Dr. Doyle grew up in Northern Indiana and attended the University of Notre Dame as a Liberal Arts major. After deciding to go to medical school in 1968, he went to Harvard Medical School, took two years off in the middle to work as a community organizer and health educator in an inner-city neighborhood of Boston, and finished medical school in 1974. In October of 1977, Dr. Doyle came to New River Health and has been there for 39 years!
~Dr. Dan Doyle
Dr. Doyle has also worked as the Medical Director of the Grace Anne Dorney Pulmonary Rehabilitation project of West Virginia since 2013, a collaborative effort of Cabin Creek Health System FQHC, New River Health Association FQHC, Southern West Virginia Health System FQHC, West Caldwell County FQHC in North Carolina, Boone Memorial Hospital, and Jackson General Hospital. Through this collaboration, community-based pulmonary rehabilitation services have been offered and provided.
This week on Rural Health Leadership Radio we’re talking about COPD prevalence and policy in rural areas. We’re having that conversation with Paul Moore, Senior Health Policy Advisor at the Federal Office of Rural Health Policy.
"This right here is an opportunity to both bend that healthcare cost curve and while we’re doing that, improve the health and reduce the burden on millions of folks suffering or soon to suffer with COPD."

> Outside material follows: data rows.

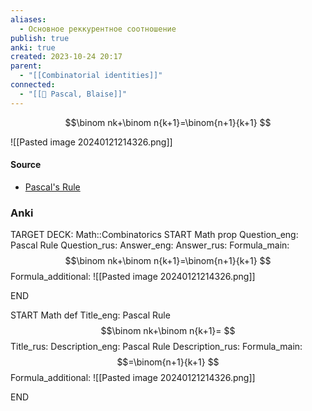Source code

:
 ```yaml
---
aliases:
  - Основное реккурентное соотношение
publish: true
anki: true
created: 2023-10-24 20:17
parent:
  - "[[Combinatorial identities]]"
connected:
  - "[[👤 Pascal, Blaise]]"
---
```


$$\binom nk+\binom n{k+1}=\binom{n+1}{k+1} $$

![[Pasted image 20240121214326.png]]

#### Source
- [Pascal's Rule](https://proofwiki.org/wiki/Pascal%27s_Rule "Pascal's Rule")


### Anki
TARGET DECK: Math::Combinatorics
START
Math prop
Question_eng: Pascal Rule
Question_rus: 
Answer_eng: 
Answer_rus: 
Formula_main: $$\binom nk+\binom n{k+1}=\binom{n+1}{k+1} $$
Formula_additional: ![[Pasted image 20240121214326.png]]
<!--ID: 1698168213889-->
END


START
Math def
Title_eng: Pascal Rule $$\binom nk+\binom n{k+1}= $$ 
Title_rus: 
Description_eng: Pascal Rule
Description_rus: 
Formula_main: $$=\binom{n+1}{k+1} $$
Formula_additional: ![[Pasted image 20240121214326.png]]
<!--ID: 1698168213895-->
END












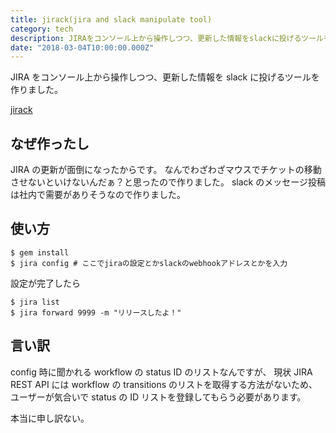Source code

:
 ```yaml
---
title: jirack(jira and slack manipulate tool)
category: tech
description: JIRAをコンソール上から操作しつつ、更新した情報をslackに投げるツールを作りました。
date: "2018-03-04T10:00:00.000Z"
---
```


JIRA をコンソール上から操作しつつ、更新した情報を slack に投げるツールを作りました。

[jirack](https://github.com/rhythm191/jirack)

## なぜ作ったし

JIRA の更新が面倒になったからです。
なんでわざわざマウスでチケットの移動させないといけないんだぁ？と思ったので作りました。
slack のメッセージ投稿は社内で需要がありそうなので作りました。

## 使い方

    $ gem install
    $ jira config # ここでjiraの設定とかslackのwebhookアドレスとかを入力

設定が完了したら

    $ jira list
    $ jira forward 9999 -m "リリースしたよ！"

## 言い訳

config 時に聞かれる workflow の status ID のリストなんですが、
現状 JIRA REST API には workflow の transitions のリストを取得する方法がないため、
ユーザーが気合いで status の ID リストを登録してもらう必要があります。

本当に申し訳ない。
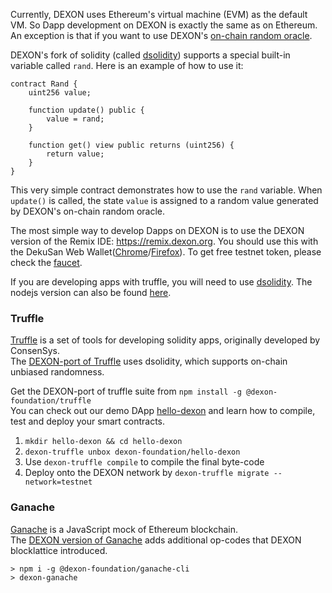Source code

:Currently, DEXON uses Ethereum's virtual machine (EVM) as the default VM. So Dapp development on DEXON is exactly the same as on Ethereum. An exception is that if you want to use DEXON's [on-chain random oracle](https://github.com/dexon-foundation/wiki/wiki/On-Chain-Random-Oracle).

DEXON's fork of solidity (called [dsolidity](https://github.com/dexon-foundation/dsolidity)) supports a special built-in variable called `rand`. Here is an example of how to use it:

```
contract Rand {
    uint256 value;

    function update() public {
        value = rand;
    }

    function get() view public returns (uint256) {
        return value;
    }
}
```

This very simple contract demonstrates how to use the `rand` variable. When `update()` is called, the state `value` is assigned to a random value generated by DEXON's on-chain random oracle.

The most simple way to develop Dapps on DEXON is to use the DEXON version of the Remix IDE: https://remix.dexon.org. You should use this with the DekuSan Web Wallet([Chrome](https://chrome.google.com/webstore/detail/dekusan/anlicggbddjeebblaidciapponbpegoj)/[Firefox](https://addons.mozilla.org/en-US/firefox/addon/dekusan)). To get free testnet token, please check the [faucet](https://dexon.org/faucet).

If you are developing apps with truffle, you will need to use [dsolidity](https://github.com/dexon-foundation/dsolidity). The nodejs version can also be found [here](https://github.com/dexon-foundation/dsolc-js).

### Truffle

[Truffle](https://github.com/trufflesuite/truffle) is a set of tools for developing solidity apps, originally developed by ConsenSys.  
The [DEXON-port of Truffle](https://github.com/dexon-foundation/truffle) uses dsolidity, which supports on-chain unbiased randomness.

Get the DEXON-port of truffle suite from `npm install -g @dexon-foundation/truffle`  
You can check out our demo DApp [hello-dexon](https://github.com/dexon-foundation/hello-dexon) and learn how to compile, test and deploy your smart contracts.

1. `mkdir hello-dexon && cd hello-dexon`
2. `dexon-truffle unbox dexon-foundation/hello-dexon`
3. Use `dexon-truffle compile` to compile the final byte-code
4. Deploy onto the DEXON network by `dexon-truffle migrate --network=testnet`

### Ganache

[Ganache](https://github.com/trufflesuite/ganache) is a JavaScript mock of Ethereum blockchain.  
The [DEXON version of Ganache](https://github.com/dexon-foundation/ganache-cli) adds additional op-codes that DEXON blocklattice introduced.

```
> npm i -g @dexon-foundation/ganache-cli
> dexon-ganache
```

Paul brings a lifetime of experience related to rural healthcare from both his family heritage and more than forty years in community and hospital pharmacy. His experience reaches beyond pharmacy as he has also been the CEO of a County Healthcare Authority, consisting of one of the nation’s earliest Critical Access Hospitals, EMS, a physician clinic and a Home Health Agency.
"I’m optimistic that in a payment environment where providers are incentivized to provide what will make the most difference, we’ll see more investment, improving prevention and treatments."

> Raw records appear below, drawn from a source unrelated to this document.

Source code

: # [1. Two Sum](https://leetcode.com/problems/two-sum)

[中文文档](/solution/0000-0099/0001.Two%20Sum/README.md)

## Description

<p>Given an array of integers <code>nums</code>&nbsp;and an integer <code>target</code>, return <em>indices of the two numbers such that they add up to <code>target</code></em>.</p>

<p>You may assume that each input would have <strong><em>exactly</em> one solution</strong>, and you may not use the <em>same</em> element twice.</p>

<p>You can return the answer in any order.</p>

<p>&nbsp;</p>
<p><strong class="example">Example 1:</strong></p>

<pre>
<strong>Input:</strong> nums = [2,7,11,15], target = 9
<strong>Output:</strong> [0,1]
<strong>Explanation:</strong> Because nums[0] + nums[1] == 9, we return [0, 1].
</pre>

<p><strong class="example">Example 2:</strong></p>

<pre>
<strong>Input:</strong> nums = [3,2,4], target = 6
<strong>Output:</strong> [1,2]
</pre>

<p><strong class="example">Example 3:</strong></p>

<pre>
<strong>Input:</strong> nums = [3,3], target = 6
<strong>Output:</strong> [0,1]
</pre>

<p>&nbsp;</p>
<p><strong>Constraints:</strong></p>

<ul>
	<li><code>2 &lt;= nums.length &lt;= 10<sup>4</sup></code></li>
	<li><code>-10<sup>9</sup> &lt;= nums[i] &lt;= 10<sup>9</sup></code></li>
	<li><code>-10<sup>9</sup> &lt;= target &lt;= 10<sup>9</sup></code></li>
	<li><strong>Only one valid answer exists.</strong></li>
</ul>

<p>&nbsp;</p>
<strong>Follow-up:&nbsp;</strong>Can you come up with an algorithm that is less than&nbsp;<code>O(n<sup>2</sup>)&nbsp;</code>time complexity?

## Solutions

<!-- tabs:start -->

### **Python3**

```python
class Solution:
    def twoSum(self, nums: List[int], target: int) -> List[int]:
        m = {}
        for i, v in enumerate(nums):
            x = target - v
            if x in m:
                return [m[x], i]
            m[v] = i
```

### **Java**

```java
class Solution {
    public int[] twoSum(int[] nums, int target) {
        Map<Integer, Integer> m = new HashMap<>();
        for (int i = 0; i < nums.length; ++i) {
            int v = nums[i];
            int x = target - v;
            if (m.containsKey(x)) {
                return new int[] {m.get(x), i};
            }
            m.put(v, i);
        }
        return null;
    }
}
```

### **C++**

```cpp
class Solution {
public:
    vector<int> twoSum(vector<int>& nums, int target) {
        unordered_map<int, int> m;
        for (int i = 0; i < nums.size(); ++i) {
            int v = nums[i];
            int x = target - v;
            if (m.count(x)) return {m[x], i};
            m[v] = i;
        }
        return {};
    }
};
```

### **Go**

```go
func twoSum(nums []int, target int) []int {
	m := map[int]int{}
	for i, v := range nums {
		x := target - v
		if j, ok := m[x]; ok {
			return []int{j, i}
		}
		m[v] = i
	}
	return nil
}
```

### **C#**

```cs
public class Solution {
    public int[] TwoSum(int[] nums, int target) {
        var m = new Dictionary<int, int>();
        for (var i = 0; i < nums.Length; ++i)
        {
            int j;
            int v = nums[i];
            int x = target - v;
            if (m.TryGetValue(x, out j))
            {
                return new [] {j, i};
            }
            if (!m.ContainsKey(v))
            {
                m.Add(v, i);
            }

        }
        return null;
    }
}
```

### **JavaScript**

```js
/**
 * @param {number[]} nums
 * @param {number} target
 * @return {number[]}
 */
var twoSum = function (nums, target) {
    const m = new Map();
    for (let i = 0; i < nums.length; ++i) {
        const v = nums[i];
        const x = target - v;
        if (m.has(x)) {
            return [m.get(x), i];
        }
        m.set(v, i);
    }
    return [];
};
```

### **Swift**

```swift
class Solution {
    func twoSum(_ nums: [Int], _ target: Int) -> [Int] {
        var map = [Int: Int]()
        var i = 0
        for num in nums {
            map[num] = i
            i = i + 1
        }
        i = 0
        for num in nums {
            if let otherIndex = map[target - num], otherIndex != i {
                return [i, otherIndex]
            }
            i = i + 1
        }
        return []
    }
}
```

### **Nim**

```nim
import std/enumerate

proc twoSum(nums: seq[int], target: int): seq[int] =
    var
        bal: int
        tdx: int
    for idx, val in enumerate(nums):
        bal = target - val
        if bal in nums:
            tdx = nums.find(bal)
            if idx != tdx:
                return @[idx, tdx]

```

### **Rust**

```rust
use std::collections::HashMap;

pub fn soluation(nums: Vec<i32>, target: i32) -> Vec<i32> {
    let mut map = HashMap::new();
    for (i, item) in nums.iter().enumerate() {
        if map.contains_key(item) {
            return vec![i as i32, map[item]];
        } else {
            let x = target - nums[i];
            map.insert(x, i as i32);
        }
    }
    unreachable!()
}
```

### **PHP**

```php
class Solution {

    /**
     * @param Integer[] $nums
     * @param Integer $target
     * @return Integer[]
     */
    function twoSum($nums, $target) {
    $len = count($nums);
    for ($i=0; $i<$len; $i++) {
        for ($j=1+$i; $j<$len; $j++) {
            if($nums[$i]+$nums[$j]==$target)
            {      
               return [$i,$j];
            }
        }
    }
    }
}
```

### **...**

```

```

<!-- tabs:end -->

Paul is also a Past President of the National Rural Health Association and currently serves as the Executive Secretary for the National Advisory Committee for Rural Health and Human Services. He has seen the progression of COPD first-hand and as a pharmacist for over 30 years and hopes to garner national attention for the disease.

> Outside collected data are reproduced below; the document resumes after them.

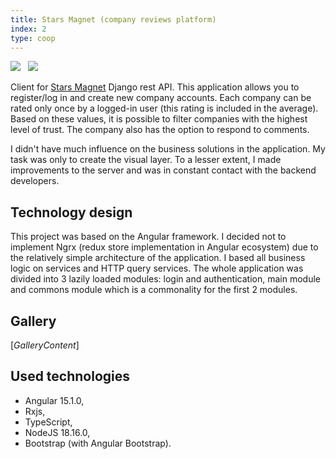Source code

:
 ```yaml
---
title: Stars Magnet (company reviews platform)
index: 2
type: coop
---
```


[![](<https://img.shields.io/badge/github-client%20(Angular)-3178c6?style=for-the-badge&logo=github>)](https://github.com/milosz08/stars-magnet-client)
&nbsp;
[![](<https://img.shields.io/badge/github-server%20(Python)-3572A5?style=for-the-badge&logo=github>)](https://github.com/Lettulouz/StarsMagnet)
&nbsp;

Client for [Stars Magnet](https://github.com/Lettulouz/StarsMagnet) Django rest API. This application allows you to
register/log in and create new company accounts. Each company can be rated only once by a logged-in user (this rating is
included in the average). Based on these values, it is possible to filter companies with the highest level of trust. The
company also has the option to respond to comments.

I didn't have much influence on the business solutions in the application. My task was only to create the visual layer.
To a lesser extent, I made improvements to the server and was in constant contact with the backend developers.

## Technology design

This project was based on the Angular framework. I decided not to implement Ngrx (redux store implementation in Angular
ecosystem) due to the relatively simple architecture of the application. I based all business logic on services and HTTP
query services. The whole application was divided into 3 lazily loaded modules: login and authentication, main module
and commons module which is a commonality for the first 2 modules.

## Gallery

$[{GalleryContent}]$

## Used technologies

- Angular 15.1.0,
- Rxjs,
- TypeScript,
- NodeJS 18.16.0,
- Bootstrap (with Angular Bootstrap).
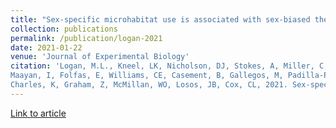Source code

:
 ```yaml
---
title: "Sex-specific microhabitat use is associated with sex-biased thermal physiology in Anolis lizards"
collection: publications
permalink: /publication/logan-2021
date: 2021-01-22
venue: 'Journal of Experimental Biology'
citation: 'Logan, M.L., Kneel, LK, Nicholson, DJ, Stokes, A, Miller, C, Chung, AK, Curlis, JD, Keegan, KM, Rosso, AA,
Maayan, I, Folfas, E, Williams, CE, Casement, B, Gallegos, M, Padilla-Perez, DJ, Falvey, C, Alexander, S,
Charles, K, Graham, Z, McMillan, WO, Losos, JB, Cox, CL, 2021. Sex-specific microhabitat use is associated with sex-biased thermal physiology in Anolis lizards. Journal of Experimental Biology, 224(2), p.jeb235697.'
---
```

[Link to article](https://journals-biologists-com.elib.tcd.ie/jeb/article/224/2/jeb235697/223456/Sex-specific-microhabitat-use-is-associated-with)

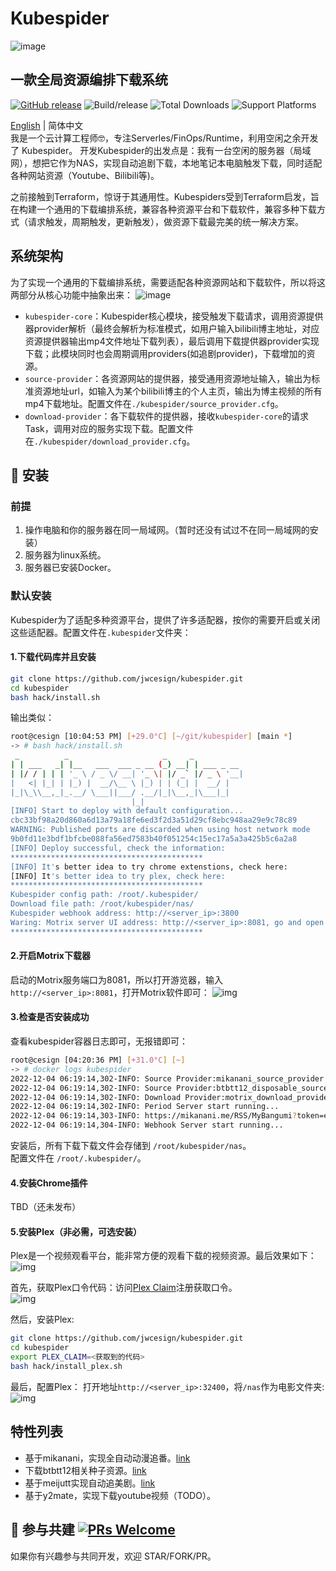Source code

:# Kubespider

![image](./docs/images/logo.png)

## 一款全局资源编排下载系统
[![GitHub release](https://img.shields.io/github/v/release/agalwood/Motrix.svg)](https://github.com/agalwood/Motrix/releases) ![Build/release](https://github.com/agalwood/Motrix/workflows/Build/release/badge.svg) ![Total Downloads](https://img.shields.io/github/downloads/agalwood/Motrix/total.svg) ![Support Platforms](https://camo.githubusercontent.com/a50c47295f350646d08f2e1ccd797ceca3840e52/68747470733a2f2f696d672e736869656c64732e696f2f62616467652f706c6174666f726d2d6d61634f5325323025374325323057696e646f77732532302537432532304c696e75782d6c69676874677265792e737667)

[English](./README.md) | 简体中文  
我是一个云计算工程师🤓，专注Serverles/FinOps/Runtime，利用空闲之余开发了 Kubespider。
开发Kubespider的出发点是：我有一台空闲的服务器（局域网），想把它作为NAS，实现自动追剧下载，本地笔记本电脑触发下载，同时适配各种网站资源（Youtube、Bilibili等)。

之前接触到Terraform，惊讶于其通用性。Kubespiders受到Terraform启发，旨在构建一个通用的下载编排系统，兼容各种资源平台和下载软件，兼容多种下载方式（请求触发，周期触发，更新触发），做资源下载最完美的统一解决方案。

## 系统架构
为了实现一个通用的下载编排系统，需要适配各种资源网站和下载软件，所以将这两部分从核心功能中抽象出来：
![image](./docs/images/kubespider-architecture.png)
* `kubespider-core`：Kubespider核心模块，接受触发下载请求，调用资源提供器provider解析（最终会解析为标准模式，如用户输入bilibili博主地址，对应资源提供器输出mp4文件地址下载列表），最后调用下载提供器provider实现下载；此模块同时也会周期调用providers(如追剧provider)，下载增加的资源。
* `source-provider`：各资源网站的提供器，接受通用资源地址输入，输出为标准资源地址url，如输入为某个bilibili博主的个人主页，输出为博主视频的所有mp4下载地址。配置文件在`./kubespider/source_provider.cfg`。
* `download-provider`：各下载软件的提供器，接收`kubespider-core`的请求Task，调用对应的服务实现下载。配置文件在`./kubespider/download_provider.cfg`。

## 💽 安装
### 前提
1. 操作电脑和你的服务器在同一局域网。（暂时还没有试过不在同一局域网的安装）
2. 服务器为linux系统。
3. 服务器已安装Docker。

### 默认安装
Kubespider为了适配多种资源平台，提供了许多适配器，按你的需要开启或关闭这些适配器。配置文件在`.kubespider`文件夹：

#### 1.下载代码库并且安装
```sh
git clone https://github.com/jwcesign/kubespider.git
cd kubespider
bash hack/install.sh
```
输出类似：
```sh
root@cesign [10:04:53 PM] [+29.0°C] [~/git/kubespider] [main *]
-> # bash hack/install.sh
 _          _                     _     _
| | ___   _| |__   ___  ___ _ __ (_) __| | ___ _ __
| |/ / | | | '_ \ / _ \/ __| '_ \| |/ _` |/ _ \ '__|
|   <| |_| | |_) |  __/\__ \ |_) | | (_| |  __/ |
|_|\_\\__,_|_.__/ \___||___/ .__/|_|\__,_|\___|_|
                           |_|
[INFO] Start to deploy with default configuration...
cbc33bf98a20d860a6d13a79a18fe6ed3f2d3a51d29cf8ebc948aa29e9c78c89
WARNING: Published ports are discarded when using host network mode
9b0fd11e3bdf1bfcbe088fa56ed7583b40f051254c15ec17a5a3a425b5c6a2a8
[INFO] Deploy successful, check the information:
*******************************************
[INFO] It's better idea to try chrome extenstions, check here:
[INFO] It's better idea to try plex, check here:
*******************************************
Kubespider config path: /root/.kubespider/
Download file path: /root/kubespider/nas/
Kubespider webhook address: http://<server_ip>:3800
Waring: Motrix server UI address: http://<server_ip>:8081, go and open motrix
*******************************************
```

#### 2.开启Motrix下载器  
启动的Motrix服务端口为8081，所以打开游览器，输入`http://<server_ip>:8081`，打开Motrix软件即可：
![img](./docs/images/motrix-server-start.jpg)


#### 3.检查是否安装成功  
查看kubespider容器日志即可，无报错即可：
```sh
root@cesign [04:20:36 PM] [+31.0°C] [~]
-> # docker logs kubespider
2022-12-04 06:19:14,302-INFO: Source Provider:mikanani_source_provider enabled...
2022-12-04 06:19:14,302-INFO: Source Provider:btbtt12_disposable_source_provider enabled...
2022-12-04 06:19:14,302-INFO: Download Provider:motrix_download_provider enabled...
2022-12-04 06:19:14,302-INFO: Period Server start running...
2022-12-04 06:19:14,303-INFO: https://mikanani.me/RSS/MyBangumi?token=egIVi24Uxfg68bFDW5ehVgpHCadfZ1AULNYot%2b95mDo%3d
2022-12-04 06:19:14,304-INFO: Webhook Server start running...
```

安装后，所有下载下载文件会存储到 `/root/kubespider/nas`。  
配置文件在 `/root/.kubespider/`。

#### 4.安装Chrome插件  
TBD（还未发布）

#### 5.安装Plex（非必需，可选安装）  
Plex是一个视频观看平台，能非常方便的观看下载的视频资源。最后效果如下：
![img](./docs/images/plex-video-show.jpg)
   
首先，获取Plex口令代码：访问[Plex Claim](https://www.plex.tv/claim/)注册获取口令。  
![img](./docs/img/../images/plex-claim-code.jpg)

然后，安装Plex:
```sh
git clone https://github.com/jwcesign/kubespider.git
cd kubespider
export PLEX_CLAIM=<获取到的代码>
bash hack/install_plex.sh
```

最后，配置Plex：
打开地址`http://<server_ip>:32400`，将`/nas`作为电影文件夹:
![img](./docs/images/plex-add-dir.jpg)

## 特性列表
* 基于mikanani，实现全自动动漫追番。[link](./docs/zh/user_guide/mikanani_source_provider/README.md)
* 下载btbtt12相关种子资源。[link](./docs/zh/user_guide/btbtt12_disposable_source_provider/README.md)
* 基于meijutt实现自动追美剧。[link](./docs/zh/user_guide/meijutt_source_provider/README.md)
* 基于y2mate，实现下载youtube视频（TODO）。

## 🤝 参与共建 [![PRs Welcome](https://img.shields.io/badge/PRs-welcome-brightgreen.svg?style=flat)](http://makeapullrequest.com)

如果你有兴趣参与共同开发，欢迎 STAR/FORK/PR。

This week on Rural Health Leadership Radio we’re talking about COPD advocacy and activism. We’re having that conversation with Grace Anne Dorney Koppel, President of the Dorney-Koppel Foundation.
“Anyone who breathes actually can get COPD because we have this very large number, 25% of people who have never smoked a cigarette.”
~Grace Anne Dorney Koppel
Grace Anne is an educator, a behavioral scientist, and an attorney. She was diagnosed with very severe COPD in 2001 which led her on the path to COPD patient advocacy and activism. Since 2006, she has devoted her training, knowledge and professional life to achieving better outcomes and quality of life for the 30 million Americans and hundreds of million worldwide who have COPD. Grace Anne is a graduate of Fordham University (BA), Stanford University (MA), and Georgetown University School of Law (JD). She has also been awarded a PhD honoris causa from Fordham University, one of her alma maters.
“What gives me hope is that it’s treatable. We don’t have the cure today, but we do have treatments and one day, I do believe we will have a cure if enough of us speak out loudly.”
~Grace Anne Dorney Koppel
Grace Anne has been President of the Dorney-Koppel Foundation since 1999.One of the missions of the Dorney-Koppel Foundation is to provide start-up funding and strategic guidance for pulmonary rehabilitation centers in areas of high COPD prevalence, primarily in rural America, that have no access to pulmonary rehabilitation. Twelve Grace Anne Dorney Pulmonary Rehabilitation Clinics are now in operation in Kentucky, North Carolina, West Virginia, Louisiana and Maryland. Grace Anne also currently serves on the National Institute of Health’s NHLBI (National Heart, Lung, Blood Institute) Advisory Council.